The problem —
Comb through the entries for "adatokat" and pull out each line that holds it.

Dataset records: Begin

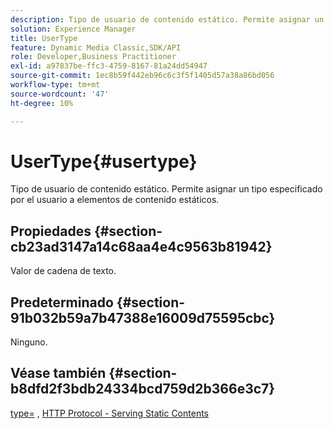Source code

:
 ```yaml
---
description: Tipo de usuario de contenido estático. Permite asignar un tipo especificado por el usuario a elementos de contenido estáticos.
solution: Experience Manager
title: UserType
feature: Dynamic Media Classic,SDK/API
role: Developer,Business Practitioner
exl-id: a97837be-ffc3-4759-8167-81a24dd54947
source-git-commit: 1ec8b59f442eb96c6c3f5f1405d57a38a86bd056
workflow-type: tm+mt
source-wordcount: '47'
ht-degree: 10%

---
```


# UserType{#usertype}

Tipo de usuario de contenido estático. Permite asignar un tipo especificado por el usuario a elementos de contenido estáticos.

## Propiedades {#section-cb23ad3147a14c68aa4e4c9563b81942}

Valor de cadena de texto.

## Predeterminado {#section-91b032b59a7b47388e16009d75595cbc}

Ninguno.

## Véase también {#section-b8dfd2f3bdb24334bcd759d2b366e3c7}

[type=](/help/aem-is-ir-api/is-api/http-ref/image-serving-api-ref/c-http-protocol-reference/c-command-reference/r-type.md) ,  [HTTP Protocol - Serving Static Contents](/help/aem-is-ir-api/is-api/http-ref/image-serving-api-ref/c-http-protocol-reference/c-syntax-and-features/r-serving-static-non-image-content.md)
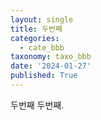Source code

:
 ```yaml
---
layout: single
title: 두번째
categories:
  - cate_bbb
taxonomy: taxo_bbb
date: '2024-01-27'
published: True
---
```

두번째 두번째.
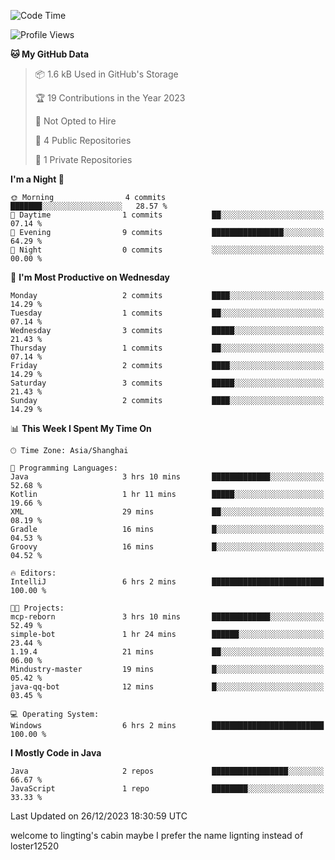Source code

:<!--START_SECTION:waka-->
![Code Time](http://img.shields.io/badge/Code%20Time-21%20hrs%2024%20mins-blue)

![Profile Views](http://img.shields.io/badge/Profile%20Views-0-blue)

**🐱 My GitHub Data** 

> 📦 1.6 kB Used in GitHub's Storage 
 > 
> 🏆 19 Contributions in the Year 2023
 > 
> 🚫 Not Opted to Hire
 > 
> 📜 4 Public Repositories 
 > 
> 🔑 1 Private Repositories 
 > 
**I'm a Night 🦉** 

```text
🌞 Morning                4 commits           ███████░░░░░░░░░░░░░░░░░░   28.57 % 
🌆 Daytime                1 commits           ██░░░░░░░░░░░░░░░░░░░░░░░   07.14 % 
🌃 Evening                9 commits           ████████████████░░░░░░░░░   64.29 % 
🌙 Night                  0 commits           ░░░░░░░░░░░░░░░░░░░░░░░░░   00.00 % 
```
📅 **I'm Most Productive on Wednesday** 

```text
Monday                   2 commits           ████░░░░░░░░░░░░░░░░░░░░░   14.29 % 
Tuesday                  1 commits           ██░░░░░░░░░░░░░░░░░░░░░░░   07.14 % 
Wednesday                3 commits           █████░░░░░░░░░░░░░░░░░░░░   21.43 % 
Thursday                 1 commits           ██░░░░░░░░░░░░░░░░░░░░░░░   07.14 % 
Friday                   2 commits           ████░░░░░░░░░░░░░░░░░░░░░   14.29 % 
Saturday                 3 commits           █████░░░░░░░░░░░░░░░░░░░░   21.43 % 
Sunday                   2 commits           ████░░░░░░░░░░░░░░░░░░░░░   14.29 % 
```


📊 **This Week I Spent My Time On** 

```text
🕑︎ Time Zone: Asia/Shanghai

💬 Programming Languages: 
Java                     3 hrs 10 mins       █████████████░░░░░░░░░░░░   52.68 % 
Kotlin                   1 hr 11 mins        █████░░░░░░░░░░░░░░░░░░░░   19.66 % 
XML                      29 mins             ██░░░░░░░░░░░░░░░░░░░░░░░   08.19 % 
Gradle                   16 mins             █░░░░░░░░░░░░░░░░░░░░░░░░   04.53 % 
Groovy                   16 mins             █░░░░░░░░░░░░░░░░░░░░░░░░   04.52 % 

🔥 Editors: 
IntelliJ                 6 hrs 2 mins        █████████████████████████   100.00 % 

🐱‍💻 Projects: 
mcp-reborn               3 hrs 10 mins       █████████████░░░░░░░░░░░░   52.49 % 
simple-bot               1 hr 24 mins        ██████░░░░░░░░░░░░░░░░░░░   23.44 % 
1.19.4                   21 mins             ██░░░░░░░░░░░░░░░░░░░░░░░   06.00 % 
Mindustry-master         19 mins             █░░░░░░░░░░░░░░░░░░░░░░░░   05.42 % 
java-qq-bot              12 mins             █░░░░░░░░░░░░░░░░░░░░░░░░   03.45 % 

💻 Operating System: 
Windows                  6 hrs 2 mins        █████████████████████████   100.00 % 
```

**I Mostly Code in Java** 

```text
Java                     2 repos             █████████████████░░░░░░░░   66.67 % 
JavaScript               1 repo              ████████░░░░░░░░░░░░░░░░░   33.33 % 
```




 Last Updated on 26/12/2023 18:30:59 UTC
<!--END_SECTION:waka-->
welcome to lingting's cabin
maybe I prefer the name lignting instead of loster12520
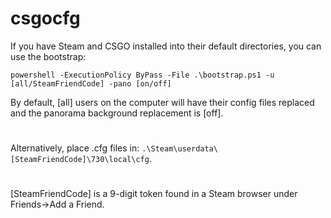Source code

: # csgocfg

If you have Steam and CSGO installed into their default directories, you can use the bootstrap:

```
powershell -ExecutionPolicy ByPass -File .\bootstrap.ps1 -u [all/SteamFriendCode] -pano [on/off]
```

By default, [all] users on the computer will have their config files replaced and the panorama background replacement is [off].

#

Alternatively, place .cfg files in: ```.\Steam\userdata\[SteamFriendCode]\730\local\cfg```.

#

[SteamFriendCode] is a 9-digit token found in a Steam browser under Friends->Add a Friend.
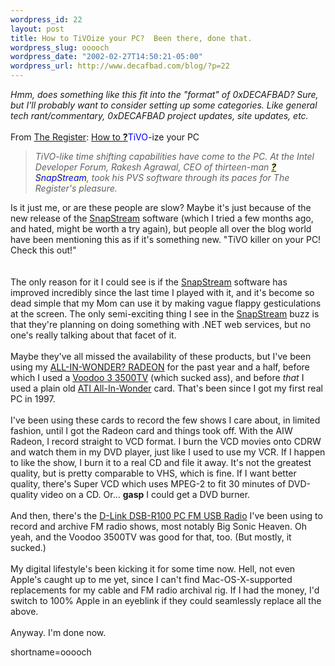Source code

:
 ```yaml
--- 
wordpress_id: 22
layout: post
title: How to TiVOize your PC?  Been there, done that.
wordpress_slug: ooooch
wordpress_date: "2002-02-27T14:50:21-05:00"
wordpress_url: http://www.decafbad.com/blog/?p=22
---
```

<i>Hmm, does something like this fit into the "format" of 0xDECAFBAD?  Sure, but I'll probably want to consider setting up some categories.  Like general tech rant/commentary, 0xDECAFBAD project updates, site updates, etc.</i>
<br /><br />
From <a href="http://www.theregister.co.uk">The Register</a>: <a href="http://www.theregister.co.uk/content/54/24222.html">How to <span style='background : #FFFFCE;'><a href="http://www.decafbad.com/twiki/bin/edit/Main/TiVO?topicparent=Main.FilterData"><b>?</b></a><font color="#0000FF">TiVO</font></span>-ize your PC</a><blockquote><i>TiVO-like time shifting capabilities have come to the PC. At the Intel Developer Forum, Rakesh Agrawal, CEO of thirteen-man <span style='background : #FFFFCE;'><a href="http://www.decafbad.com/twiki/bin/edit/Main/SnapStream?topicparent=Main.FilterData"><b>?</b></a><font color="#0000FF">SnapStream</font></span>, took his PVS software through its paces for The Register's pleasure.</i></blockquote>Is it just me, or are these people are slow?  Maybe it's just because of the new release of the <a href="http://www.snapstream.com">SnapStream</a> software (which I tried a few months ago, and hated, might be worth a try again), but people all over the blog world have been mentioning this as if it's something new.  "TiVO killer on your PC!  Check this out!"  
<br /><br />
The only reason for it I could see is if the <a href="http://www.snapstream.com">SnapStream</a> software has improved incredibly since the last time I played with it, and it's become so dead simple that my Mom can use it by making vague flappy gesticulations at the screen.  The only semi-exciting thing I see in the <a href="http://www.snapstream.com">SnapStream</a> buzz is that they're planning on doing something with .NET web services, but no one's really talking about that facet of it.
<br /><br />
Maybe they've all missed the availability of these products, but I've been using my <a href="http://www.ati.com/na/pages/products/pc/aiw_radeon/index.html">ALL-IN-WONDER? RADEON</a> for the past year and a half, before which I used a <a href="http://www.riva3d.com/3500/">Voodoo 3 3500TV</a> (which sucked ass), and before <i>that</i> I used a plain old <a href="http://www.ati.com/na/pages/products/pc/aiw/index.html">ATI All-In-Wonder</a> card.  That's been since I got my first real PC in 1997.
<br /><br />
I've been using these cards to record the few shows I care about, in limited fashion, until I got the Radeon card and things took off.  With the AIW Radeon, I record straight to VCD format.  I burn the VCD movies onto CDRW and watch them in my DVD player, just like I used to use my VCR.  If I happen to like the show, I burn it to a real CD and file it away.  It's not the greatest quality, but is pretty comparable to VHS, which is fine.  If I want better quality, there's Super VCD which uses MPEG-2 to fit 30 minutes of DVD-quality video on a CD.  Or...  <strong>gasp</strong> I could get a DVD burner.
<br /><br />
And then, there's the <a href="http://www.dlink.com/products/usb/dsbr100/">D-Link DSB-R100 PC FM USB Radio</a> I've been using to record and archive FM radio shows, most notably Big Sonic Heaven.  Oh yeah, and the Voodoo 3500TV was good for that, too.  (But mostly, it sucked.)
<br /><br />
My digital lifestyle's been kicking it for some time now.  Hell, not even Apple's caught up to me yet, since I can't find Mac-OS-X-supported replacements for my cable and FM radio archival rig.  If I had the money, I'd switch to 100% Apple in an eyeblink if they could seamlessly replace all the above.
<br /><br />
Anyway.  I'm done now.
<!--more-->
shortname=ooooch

Dataset records: End
Dataset records: Begin

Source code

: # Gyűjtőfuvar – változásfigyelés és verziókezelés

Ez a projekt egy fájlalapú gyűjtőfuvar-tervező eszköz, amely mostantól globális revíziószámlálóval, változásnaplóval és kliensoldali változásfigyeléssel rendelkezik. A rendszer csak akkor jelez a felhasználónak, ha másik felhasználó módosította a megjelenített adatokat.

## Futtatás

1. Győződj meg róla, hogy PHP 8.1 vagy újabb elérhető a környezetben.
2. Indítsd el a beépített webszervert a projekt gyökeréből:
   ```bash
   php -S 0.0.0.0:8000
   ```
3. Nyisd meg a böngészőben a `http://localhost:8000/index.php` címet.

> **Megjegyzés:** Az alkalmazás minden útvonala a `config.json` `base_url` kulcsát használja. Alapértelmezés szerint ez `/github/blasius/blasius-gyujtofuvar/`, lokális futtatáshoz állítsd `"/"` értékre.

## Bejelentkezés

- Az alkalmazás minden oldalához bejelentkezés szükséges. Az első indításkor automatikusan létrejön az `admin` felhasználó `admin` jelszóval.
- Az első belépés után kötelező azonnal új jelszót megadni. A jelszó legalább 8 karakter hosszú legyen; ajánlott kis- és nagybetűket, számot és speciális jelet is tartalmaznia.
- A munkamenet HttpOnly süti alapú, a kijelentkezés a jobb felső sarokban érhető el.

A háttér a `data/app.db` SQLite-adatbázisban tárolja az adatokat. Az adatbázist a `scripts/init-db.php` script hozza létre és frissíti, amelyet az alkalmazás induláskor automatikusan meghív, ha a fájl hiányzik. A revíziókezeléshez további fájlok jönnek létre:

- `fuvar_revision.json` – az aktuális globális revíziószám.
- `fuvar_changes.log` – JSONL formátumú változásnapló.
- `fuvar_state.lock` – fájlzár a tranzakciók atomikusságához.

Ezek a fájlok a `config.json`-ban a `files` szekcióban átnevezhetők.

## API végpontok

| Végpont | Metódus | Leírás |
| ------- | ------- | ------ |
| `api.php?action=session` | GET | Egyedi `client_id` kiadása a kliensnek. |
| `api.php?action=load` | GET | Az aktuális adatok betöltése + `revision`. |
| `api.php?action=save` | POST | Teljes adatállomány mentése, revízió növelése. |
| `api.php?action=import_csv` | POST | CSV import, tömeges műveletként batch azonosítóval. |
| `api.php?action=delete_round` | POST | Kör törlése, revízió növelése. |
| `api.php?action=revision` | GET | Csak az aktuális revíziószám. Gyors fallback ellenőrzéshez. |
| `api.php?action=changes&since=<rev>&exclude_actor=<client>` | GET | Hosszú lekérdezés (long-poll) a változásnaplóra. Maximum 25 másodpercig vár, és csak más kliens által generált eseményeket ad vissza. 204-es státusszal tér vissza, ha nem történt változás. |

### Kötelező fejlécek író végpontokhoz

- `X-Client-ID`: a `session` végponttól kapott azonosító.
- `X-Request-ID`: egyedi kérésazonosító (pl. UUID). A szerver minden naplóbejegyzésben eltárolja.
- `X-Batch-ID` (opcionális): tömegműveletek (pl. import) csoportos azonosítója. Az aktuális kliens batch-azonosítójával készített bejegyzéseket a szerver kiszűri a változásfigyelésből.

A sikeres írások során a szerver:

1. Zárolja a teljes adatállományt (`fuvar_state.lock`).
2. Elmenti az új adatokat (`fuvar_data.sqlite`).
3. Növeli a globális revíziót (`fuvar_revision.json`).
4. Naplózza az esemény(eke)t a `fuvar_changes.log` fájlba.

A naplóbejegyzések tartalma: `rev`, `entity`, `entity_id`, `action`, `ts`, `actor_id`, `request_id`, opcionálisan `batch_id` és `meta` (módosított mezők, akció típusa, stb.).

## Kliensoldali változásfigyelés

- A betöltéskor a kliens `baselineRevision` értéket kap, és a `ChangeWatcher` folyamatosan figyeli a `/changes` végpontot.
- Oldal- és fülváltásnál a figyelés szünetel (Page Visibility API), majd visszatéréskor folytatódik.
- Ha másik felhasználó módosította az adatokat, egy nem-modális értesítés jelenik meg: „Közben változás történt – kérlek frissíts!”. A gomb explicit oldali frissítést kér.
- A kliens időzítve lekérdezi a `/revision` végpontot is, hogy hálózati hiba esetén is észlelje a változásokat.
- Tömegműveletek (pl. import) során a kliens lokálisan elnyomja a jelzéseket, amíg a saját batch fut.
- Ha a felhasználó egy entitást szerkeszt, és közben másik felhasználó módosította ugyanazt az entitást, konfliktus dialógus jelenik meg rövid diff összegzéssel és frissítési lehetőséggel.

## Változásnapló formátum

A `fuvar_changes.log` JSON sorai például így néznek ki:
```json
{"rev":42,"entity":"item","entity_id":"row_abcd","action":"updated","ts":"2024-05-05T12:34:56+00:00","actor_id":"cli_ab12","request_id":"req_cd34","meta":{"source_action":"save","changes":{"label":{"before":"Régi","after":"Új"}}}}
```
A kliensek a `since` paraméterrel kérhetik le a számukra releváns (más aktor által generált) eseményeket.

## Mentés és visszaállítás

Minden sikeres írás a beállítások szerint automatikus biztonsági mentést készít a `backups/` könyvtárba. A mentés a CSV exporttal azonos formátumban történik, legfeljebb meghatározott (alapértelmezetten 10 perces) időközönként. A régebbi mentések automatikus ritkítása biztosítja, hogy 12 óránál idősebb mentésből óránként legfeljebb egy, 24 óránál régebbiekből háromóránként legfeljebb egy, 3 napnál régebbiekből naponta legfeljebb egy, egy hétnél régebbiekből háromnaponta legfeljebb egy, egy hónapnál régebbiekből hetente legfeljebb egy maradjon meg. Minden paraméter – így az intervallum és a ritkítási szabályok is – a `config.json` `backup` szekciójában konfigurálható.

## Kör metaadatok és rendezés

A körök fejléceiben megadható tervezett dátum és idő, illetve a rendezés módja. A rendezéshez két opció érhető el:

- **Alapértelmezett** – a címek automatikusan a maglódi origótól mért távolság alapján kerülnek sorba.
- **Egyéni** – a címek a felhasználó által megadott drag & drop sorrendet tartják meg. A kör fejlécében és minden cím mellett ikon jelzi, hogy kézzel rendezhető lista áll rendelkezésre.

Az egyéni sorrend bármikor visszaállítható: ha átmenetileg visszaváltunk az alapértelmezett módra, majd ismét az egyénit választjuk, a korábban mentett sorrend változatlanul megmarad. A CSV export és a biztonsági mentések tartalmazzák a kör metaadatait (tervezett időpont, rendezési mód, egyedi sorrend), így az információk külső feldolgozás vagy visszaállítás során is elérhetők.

Dataset records: End

Solution for this task —
Ez a projekt egy fájlalapú gyűjtőfuvar-tervező eszköz, amely mostantól globális revíziószámlálóval, változásnaplóval és kliensoldali változásfigyeléssel rendelkezik. A rendszer csak akkor jelez a felhasználónak, ha másik felhasználó módosította a megjelenített adatokat.
A háttér a `data/app.db` SQLite-adatbázisban tárolja az adatokat. Az adatbázist a `scripts/init-db.php` script hozza létre és frissíti, amelyet az alkalmazás induláskor automatikusan meghív, ha a fájl hiányzik. A revíziókezeléshez további fájlok jönnek létre:
2. Elmenti az új adatokat (`fuvar_data.sqlite`).
- Ha másik felhasználó módosította az adatokat, egy nem-modális értesítés jelenik meg: „Közben változás történt – kérlek frissíts!”. A gomb explicit oldali frissítést kér.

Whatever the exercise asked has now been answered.